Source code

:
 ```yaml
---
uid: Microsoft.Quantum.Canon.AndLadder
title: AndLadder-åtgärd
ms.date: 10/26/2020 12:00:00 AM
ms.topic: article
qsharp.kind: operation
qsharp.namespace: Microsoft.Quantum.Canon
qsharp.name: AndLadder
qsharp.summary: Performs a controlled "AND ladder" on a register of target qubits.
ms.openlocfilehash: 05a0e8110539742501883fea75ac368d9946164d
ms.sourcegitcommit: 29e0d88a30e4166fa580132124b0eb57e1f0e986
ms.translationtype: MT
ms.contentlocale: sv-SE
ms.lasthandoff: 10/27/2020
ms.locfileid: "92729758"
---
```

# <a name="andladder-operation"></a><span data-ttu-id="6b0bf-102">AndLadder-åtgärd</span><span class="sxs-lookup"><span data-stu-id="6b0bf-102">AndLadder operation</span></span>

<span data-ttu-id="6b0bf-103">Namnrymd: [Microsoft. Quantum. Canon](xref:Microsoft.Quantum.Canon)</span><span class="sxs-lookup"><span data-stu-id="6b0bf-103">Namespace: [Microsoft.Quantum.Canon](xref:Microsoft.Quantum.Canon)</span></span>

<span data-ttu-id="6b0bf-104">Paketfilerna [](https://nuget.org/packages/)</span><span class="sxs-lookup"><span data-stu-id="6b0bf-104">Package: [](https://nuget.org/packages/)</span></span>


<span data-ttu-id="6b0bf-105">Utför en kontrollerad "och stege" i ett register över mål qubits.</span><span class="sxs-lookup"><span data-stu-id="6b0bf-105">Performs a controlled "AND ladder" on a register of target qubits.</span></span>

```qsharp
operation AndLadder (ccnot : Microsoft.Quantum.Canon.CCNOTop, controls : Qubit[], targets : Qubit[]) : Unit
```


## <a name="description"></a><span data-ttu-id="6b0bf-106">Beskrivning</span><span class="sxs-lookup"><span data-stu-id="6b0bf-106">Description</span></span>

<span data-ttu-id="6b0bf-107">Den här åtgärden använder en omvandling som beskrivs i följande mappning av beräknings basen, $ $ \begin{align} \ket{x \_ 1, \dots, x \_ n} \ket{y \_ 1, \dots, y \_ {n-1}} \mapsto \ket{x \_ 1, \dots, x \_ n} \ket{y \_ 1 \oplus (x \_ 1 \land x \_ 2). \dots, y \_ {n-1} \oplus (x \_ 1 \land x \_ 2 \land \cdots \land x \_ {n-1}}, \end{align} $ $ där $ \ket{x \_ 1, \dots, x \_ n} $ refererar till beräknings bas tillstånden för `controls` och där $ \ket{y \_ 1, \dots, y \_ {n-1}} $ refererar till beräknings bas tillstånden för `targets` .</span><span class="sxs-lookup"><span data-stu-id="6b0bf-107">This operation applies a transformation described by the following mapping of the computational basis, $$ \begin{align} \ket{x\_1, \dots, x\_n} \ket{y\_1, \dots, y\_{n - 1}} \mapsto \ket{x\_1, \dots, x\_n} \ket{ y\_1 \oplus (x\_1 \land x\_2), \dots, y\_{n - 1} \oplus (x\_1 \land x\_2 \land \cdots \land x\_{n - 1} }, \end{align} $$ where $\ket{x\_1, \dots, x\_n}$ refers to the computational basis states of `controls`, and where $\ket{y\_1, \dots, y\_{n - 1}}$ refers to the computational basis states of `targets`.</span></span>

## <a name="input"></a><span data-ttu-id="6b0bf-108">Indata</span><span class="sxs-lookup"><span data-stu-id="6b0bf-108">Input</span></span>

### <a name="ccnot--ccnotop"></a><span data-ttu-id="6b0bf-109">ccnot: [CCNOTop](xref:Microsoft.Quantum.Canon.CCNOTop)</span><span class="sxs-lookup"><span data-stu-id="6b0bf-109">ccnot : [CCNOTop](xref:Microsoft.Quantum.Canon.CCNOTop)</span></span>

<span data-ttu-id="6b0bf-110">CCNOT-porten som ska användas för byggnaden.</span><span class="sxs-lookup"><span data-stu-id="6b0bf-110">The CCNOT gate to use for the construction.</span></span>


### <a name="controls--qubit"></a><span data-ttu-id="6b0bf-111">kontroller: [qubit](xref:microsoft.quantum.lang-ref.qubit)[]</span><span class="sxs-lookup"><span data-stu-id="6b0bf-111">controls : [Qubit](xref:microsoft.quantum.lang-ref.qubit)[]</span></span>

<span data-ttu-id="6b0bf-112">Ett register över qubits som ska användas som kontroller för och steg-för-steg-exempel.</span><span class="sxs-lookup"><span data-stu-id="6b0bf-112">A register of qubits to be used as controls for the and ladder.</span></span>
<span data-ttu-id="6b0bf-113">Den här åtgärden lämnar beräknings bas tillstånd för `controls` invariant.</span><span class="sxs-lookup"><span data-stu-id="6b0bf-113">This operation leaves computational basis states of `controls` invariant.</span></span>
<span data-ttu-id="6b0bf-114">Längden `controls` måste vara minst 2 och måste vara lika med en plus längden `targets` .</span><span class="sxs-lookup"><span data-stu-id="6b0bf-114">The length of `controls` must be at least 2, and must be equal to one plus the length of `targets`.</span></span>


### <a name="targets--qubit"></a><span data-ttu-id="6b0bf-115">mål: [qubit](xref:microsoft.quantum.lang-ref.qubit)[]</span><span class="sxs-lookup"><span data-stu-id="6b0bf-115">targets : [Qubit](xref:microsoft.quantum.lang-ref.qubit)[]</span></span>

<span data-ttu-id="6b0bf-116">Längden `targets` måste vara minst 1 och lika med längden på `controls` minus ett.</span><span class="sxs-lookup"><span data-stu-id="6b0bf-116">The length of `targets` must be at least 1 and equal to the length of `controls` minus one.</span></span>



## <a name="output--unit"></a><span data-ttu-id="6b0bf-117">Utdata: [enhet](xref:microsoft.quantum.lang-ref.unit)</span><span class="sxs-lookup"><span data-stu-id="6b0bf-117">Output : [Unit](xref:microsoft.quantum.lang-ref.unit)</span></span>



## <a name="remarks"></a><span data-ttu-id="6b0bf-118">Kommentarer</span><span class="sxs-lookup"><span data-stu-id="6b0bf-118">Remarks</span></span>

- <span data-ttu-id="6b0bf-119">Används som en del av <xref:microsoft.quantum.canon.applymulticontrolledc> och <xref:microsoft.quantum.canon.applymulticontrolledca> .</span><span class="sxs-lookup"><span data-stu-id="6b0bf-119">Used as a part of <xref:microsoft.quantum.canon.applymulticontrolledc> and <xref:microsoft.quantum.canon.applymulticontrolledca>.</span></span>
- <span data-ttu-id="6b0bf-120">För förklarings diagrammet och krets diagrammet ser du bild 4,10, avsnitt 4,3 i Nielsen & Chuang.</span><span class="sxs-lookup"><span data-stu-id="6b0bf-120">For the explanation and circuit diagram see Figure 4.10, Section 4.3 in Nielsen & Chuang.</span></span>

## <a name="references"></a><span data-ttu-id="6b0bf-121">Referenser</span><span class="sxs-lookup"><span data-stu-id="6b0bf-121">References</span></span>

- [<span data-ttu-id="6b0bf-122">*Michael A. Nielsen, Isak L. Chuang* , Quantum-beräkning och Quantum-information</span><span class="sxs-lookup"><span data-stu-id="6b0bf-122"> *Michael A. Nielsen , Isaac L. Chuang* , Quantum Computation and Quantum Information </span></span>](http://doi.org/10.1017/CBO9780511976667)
* * * * * * *
EXERCISE REQUIREMENTS: All entries above are to be transcribed verbatim.

EXERCISE RESULT:
Source code

:
 ```yaml
---
uid: Microsoft.Quantum.Canon.AndLadder
title: AndLadder-åtgärd
ms.date: 10/26/2020 12:00:00 AM
ms.topic: article
qsharp.kind: operation
qsharp.namespace: Microsoft.Quantum.Canon
qsharp.name: AndLadder
qsharp.summary: Performs a controlled "AND ladder" on a register of target qubits.
ms.openlocfilehash: 05a0e8110539742501883fea75ac368d9946164d
ms.sourcegitcommit: 29e0d88a30e4166fa580132124b0eb57e1f0e986
ms.translationtype: MT
ms.contentlocale: sv-SE
ms.lasthandoff: 10/27/2020
ms.locfileid: "92729758"
---
```

# <a name="andladder-operation"></a><span data-ttu-id="6b0bf-102">AndLadder-åtgärd</span><span class="sxs-lookup"><span data-stu-id="6b0bf-102">AndLadder operation</span></span>

<span data-ttu-id="6b0bf-103">Namnrymd: [Microsoft. Quantum. Canon](xref:Microsoft.Quantum.Canon)</span><span class="sxs-lookup"><span data-stu-id="6b0bf-103">Namespace: [Microsoft.Quantum.Canon](xref:Microsoft.Quantum.Canon)</span></span>

<span data-ttu-id="6b0bf-104">Paketfilerna [](https://nuget.org/packages/)</span><span class="sxs-lookup"><span data-stu-id="6b0bf-104">Package: [](https://nuget.org/packages/)</span></span>


<span data-ttu-id="6b0bf-105">Utför en kontrollerad "och stege" i ett register över mål qubits.</span><span class="sxs-lookup"><span data-stu-id="6b0bf-105">Performs a controlled "AND ladder" on a register of target qubits.</span></span>

```qsharp
operation AndLadder (ccnot : Microsoft.Quantum.Canon.CCNOTop, controls : Qubit[], targets : Qubit[]) : Unit
```


## <a name="description"></a><span data-ttu-id="6b0bf-106">Beskrivning</span><span class="sxs-lookup"><span data-stu-id="6b0bf-106">Description</span></span>

<span data-ttu-id="6b0bf-107">Den här åtgärden använder en omvandling som beskrivs i följande mappning av beräknings basen, $ $ \begin{align} \ket{x \_ 1, \dots, x \_ n} \ket{y \_ 1, \dots, y \_ {n-1}} \mapsto \ket{x \_ 1, \dots, x \_ n} \ket{y \_ 1 \oplus (x \_ 1 \land x \_ 2). \dots, y \_ {n-1} \oplus (x \_ 1 \land x \_ 2 \land \cdots \land x \_ {n-1}}, \end{align} $ $ där $ \ket{x \_ 1, \dots, x \_ n} $ refererar till beräknings bas tillstånden för `controls` och där $ \ket{y \_ 1, \dots, y \_ {n-1}} $ refererar till beräknings bas tillstånden för `targets` .</span><span class="sxs-lookup"><span data-stu-id="6b0bf-107">This operation applies a transformation described by the following mapping of the computational basis, $$ \begin{align} \ket{x\_1, \dots, x\_n} \ket{y\_1, \dots, y\_{n - 1}} \mapsto \ket{x\_1, \dots, x\_n} \ket{ y\_1 \oplus (x\_1 \land x\_2), \dots, y\_{n - 1} \oplus (x\_1 \land x\_2 \land \cdots \land x\_{n - 1} }, \end{align} $$ where $\ket{x\_1, \dots, x\_n}$ refers to the computational basis states of `controls`, and where $\ket{y\_1, \dots, y\_{n - 1}}$ refers to the computational basis states of `targets`.</span></span>

## <a name="input"></a><span data-ttu-id="6b0bf-108">Indata</span><span class="sxs-lookup"><span data-stu-id="6b0bf-108">Input</span></span>

### <a name="ccnot--ccnotop"></a><span data-ttu-id="6b0bf-109">ccnot: [CCNOTop](xref:Microsoft.Quantum.Canon.CCNOTop)</span><span class="sxs-lookup"><span data-stu-id="6b0bf-109">ccnot : [CCNOTop](xref:Microsoft.Quantum.Canon.CCNOTop)</span></span>

<span data-ttu-id="6b0bf-110">CCNOT-porten som ska användas för byggnaden.</span><span class="sxs-lookup"><span data-stu-id="6b0bf-110">The CCNOT gate to use for the construction.</span></span>


### <a name="controls--qubit"></a><span data-ttu-id="6b0bf-111">kontroller: [qubit](xref:microsoft.quantum.lang-ref.qubit)[]</span><span class="sxs-lookup"><span data-stu-id="6b0bf-111">controls : [Qubit](xref:microsoft.quantum.lang-ref.qubit)[]</span></span>

<span data-ttu-id="6b0bf-112">Ett register över qubits som ska användas som kontroller för och steg-för-steg-exempel.</span><span class="sxs-lookup"><span data-stu-id="6b0bf-112">A register of qubits to be used as controls for the and ladder.</span></span>
<span data-ttu-id="6b0bf-113">Den här åtgärden lämnar beräknings bas tillstånd för `controls` invariant.</span><span class="sxs-lookup"><span data-stu-id="6b0bf-113">This operation leaves computational basis states of `controls` invariant.</span></span>
<span data-ttu-id="6b0bf-114">Längden `controls` måste vara minst 2 och måste vara lika med en plus längden `targets` .</span><span class="sxs-lookup"><span data-stu-id="6b0bf-114">The length of `controls` must be at least 2, and must be equal to one plus the length of `targets`.</span></span>


### <a name="targets--qubit"></a><span data-ttu-id="6b0bf-115">mål: [qubit](xref:microsoft.quantum.lang-ref.qubit)[]</span><span class="sxs-lookup"><span data-stu-id="6b0bf-115">targets : [Qubit](xref:microsoft.quantum.lang-ref.qubit)[]</span></span>

<span data-ttu-id="6b0bf-116">Längden `targets` måste vara minst 1 och lika med längden på `controls` minus ett.</span><span class="sxs-lookup"><span data-stu-id="6b0bf-116">The length of `targets` must be at least 1 and equal to the length of `controls` minus one.</span></span>



## <a name="output--unit"></a><span data-ttu-id="6b0bf-117">Utdata: [enhet](xref:microsoft.quantum.lang-ref.unit)</span><span class="sxs-lookup"><span data-stu-id="6b0bf-117">Output : [Unit](xref:microsoft.quantum.lang-ref.unit)</span></span>



## <a name="remarks"></a><span data-ttu-id="6b0bf-118">Kommentarer</span><span class="sxs-lookup"><span data-stu-id="6b0bf-118">Remarks</span></span>

- <span data-ttu-id="6b0bf-119">Används som en del av <xref:microsoft.quantum.canon.applymulticontrolledc> och <xref:microsoft.quantum.canon.applymulticontrolledca> .</span><span class="sxs-lookup"><span data-stu-id="6b0bf-119">Used as a part of <xref:microsoft.quantum.canon.applymulticontrolledc> and <xref:microsoft.quantum.canon.applymulticontrolledca>.</span></span>
- <span data-ttu-id="6b0bf-120">För förklarings diagrammet och krets diagrammet ser du bild 4,10, avsnitt 4,3 i Nielsen & Chuang.</span><span class="sxs-lookup"><span data-stu-id="6b0bf-120">For the explanation and circuit diagram see Figure 4.10, Section 4.3 in Nielsen & Chuang.</span></span>

## <a name="references"></a><span data-ttu-id="6b0bf-121">Referenser</span><span class="sxs-lookup"><span data-stu-id="6b0bf-121">References</span></span>

- [<span data-ttu-id="6b0bf-122">*Michael A. Nielsen, Isak L. Chuang* , Quantum-beräkning och Quantum-information</span><span class="sxs-lookup"><span data-stu-id="6b0bf-122"> *Michael A. Nielsen , Isaac L. Chuang* , Quantum Computation and Quantum Information </span></span>](http://doi.org/10.1017/CBO9780511976667)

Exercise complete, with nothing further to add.